= Yo tenía diez perritos =

Spanish-language children's song

"Yo tenía diez perritos", sometimes known as simply "Los diez perritos", is a traditional Spanish-language children's song of anonymous authorship. The song consists of a counting-down rhyme in which the singer starts out with ten puppies. Each verse describes one puppy's misadventures, reducing the number by one each time. Early folklorists noted it as part of Hispanic oral tradition, widely spread across the Spanish-speaking world. By the mid-20th century, versions were documented in numerous Spanish-speaking countries, such as Cuba, Spain and Peru.

== History ==
One hypothesis proposed by researchers from the University of Castilla–La Mancha says that the song may have originated from 19th-century English-language counting songs for children; another traced the song back to the traditions of Portugal and Lower Brittany. The study linked "Los diez perritos" to a lineage of songs beginning with Ten Little Injuns, a song published in 1868 by American songwriter Septimus Winner. Winner's song was a xenophobic song that counted ten Native American boys (or, in some versions, black children), as they disappeared one by one. These types of counting-out songs were popular in the late 1800s despite their content. However, as societal attitudes changed in the 20th century, the original lyrics became less and less socially acceptable. The lyrics were thus adapted to replace the derogatory depictions of human children with innocent characters, typically animals. The university scholars argue that this adaptation allowed the catchy formula to survive.

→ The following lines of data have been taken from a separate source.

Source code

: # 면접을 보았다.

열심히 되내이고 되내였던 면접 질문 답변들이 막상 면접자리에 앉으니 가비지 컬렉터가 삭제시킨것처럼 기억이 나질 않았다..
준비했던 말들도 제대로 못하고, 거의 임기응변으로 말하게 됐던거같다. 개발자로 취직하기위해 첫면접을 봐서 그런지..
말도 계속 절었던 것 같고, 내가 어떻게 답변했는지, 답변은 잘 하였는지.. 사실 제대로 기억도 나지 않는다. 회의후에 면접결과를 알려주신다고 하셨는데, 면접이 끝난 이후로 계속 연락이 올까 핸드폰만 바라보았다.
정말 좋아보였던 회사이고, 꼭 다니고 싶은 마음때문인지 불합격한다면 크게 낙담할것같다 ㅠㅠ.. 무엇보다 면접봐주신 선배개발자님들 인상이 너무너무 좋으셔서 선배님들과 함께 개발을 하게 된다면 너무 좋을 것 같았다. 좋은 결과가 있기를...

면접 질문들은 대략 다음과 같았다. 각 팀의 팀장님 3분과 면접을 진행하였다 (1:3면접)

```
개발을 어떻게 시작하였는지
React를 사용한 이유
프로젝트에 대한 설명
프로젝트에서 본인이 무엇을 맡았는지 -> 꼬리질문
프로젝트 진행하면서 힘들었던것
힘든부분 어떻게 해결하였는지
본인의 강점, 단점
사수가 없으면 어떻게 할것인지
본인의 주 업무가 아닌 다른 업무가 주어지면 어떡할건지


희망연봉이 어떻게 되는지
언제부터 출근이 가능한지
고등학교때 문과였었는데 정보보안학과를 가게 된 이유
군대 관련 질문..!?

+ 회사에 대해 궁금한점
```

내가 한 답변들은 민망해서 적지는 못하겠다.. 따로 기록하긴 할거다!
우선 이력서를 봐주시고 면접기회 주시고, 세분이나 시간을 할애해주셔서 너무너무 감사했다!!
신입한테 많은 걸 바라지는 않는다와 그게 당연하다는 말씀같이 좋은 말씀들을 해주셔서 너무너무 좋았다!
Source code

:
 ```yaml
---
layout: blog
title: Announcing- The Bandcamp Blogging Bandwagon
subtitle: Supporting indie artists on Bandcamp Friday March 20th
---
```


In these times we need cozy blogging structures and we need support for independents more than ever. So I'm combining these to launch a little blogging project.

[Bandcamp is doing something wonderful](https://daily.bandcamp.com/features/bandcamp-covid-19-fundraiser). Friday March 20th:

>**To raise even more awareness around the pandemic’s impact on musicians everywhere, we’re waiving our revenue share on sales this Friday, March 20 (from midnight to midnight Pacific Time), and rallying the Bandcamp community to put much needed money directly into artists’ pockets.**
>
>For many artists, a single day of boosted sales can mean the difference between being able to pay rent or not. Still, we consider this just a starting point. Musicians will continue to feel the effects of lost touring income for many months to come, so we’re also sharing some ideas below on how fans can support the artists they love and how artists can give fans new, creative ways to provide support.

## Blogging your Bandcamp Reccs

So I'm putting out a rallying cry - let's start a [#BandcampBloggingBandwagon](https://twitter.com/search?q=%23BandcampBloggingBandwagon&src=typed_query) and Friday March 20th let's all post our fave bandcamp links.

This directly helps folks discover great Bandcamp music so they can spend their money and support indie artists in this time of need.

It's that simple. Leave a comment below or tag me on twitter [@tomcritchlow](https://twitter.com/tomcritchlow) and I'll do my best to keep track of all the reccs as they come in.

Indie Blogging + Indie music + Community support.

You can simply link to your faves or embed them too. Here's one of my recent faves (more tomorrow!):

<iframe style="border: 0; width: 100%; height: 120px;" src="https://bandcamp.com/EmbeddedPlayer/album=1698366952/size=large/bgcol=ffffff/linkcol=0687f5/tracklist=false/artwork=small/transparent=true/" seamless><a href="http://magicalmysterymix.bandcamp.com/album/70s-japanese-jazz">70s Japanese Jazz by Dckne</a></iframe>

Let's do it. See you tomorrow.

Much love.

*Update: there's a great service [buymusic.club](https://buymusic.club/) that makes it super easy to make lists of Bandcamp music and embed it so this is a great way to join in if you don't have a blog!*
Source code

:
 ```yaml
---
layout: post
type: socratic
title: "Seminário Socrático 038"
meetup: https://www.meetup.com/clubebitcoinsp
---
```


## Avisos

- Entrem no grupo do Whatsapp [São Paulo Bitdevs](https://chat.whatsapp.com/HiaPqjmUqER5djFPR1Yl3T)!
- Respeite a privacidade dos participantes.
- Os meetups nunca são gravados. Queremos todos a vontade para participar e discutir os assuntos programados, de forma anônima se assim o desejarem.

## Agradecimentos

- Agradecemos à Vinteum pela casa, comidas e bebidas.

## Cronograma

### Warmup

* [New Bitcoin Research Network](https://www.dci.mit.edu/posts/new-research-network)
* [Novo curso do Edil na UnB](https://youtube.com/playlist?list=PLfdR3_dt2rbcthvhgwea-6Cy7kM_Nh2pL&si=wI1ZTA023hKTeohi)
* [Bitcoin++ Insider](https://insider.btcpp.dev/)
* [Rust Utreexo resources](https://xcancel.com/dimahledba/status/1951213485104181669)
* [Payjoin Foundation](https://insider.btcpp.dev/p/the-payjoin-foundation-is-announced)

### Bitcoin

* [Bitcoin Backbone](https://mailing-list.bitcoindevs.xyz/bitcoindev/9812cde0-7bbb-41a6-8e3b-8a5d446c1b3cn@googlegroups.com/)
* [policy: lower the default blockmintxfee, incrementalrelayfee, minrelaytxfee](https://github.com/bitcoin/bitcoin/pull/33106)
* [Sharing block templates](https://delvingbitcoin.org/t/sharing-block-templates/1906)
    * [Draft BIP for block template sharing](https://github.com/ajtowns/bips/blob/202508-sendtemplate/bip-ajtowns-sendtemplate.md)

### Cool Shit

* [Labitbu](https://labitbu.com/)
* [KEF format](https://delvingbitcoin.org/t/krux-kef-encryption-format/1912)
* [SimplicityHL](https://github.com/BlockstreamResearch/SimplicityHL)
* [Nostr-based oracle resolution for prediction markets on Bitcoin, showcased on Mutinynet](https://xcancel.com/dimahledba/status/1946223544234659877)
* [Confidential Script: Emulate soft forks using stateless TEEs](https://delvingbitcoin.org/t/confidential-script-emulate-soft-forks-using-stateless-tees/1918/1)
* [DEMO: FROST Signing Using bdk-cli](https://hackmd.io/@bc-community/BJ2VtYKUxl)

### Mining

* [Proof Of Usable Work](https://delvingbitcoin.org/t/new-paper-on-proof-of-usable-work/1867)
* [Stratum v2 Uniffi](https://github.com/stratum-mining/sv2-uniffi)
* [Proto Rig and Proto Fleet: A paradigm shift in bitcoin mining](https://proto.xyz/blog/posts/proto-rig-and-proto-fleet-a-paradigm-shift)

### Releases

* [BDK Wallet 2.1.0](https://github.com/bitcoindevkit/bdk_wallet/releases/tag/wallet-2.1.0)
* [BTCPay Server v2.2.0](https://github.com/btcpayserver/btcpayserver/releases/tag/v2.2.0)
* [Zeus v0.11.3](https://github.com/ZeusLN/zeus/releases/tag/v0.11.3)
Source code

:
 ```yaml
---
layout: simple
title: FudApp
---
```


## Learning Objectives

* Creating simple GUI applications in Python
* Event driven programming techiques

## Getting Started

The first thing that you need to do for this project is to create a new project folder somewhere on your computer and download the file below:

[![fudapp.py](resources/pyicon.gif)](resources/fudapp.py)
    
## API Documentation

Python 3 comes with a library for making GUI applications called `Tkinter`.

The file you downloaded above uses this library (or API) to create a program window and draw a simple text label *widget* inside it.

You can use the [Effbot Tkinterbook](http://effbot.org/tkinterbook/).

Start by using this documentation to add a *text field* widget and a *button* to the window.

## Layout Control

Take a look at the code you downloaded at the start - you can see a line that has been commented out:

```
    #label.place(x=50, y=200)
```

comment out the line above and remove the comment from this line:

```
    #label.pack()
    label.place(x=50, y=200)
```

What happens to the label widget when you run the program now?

Once introduced to Latin America, the song spread through oral tradition and was highly popular. By the early 20th century, folklorists recorded local variants across the region. For example, a Chilean compilation from Carahue in the 1910s documented a version with locally adapted words, for example to reference the Mapocho River. Similar versions have been noted in Mexico, Central America and the Caribbean. Over time, the song also became known in Spain. It eventually entered Spanish oral archives; for instance, a 2005 field recording in Segovia captured a family singing the tune together.

== Lyrics and melody ==

Show translation

The lyrics above are only one version of the song, and there are many variations of it that are used. There are versions where the singer's dogs all die or otherwise leave, and versions where the puppies' mother gives birth to a new litter. An example of another alternative ending that has been used in the past is:

== Reception ==
Yo tenía diez perritos has been cherished over the years as a rather playful song, but some parents and commentators raised concerns about the song's lyrics in addition to its racist origins. Specifically, they noted that in some versions the puppies all suffer an unfortunate fate. Additionally, a folkloric study noted a Costa Rican version with the equivalent of the N-word instead of puppies, which modern audiences would recognize as racist. Such versions, though, are largely obsolete and the overwhelmingly common version with puppies has largely evaded the stigma attached to its 19th-century predecessor and is seen as a positive example of how folk traditions change over time. Educators have also lauded the song's pedagogical value; it has been cited in academic papers and educational resources about using music and rhyme to teach counting and language to young children.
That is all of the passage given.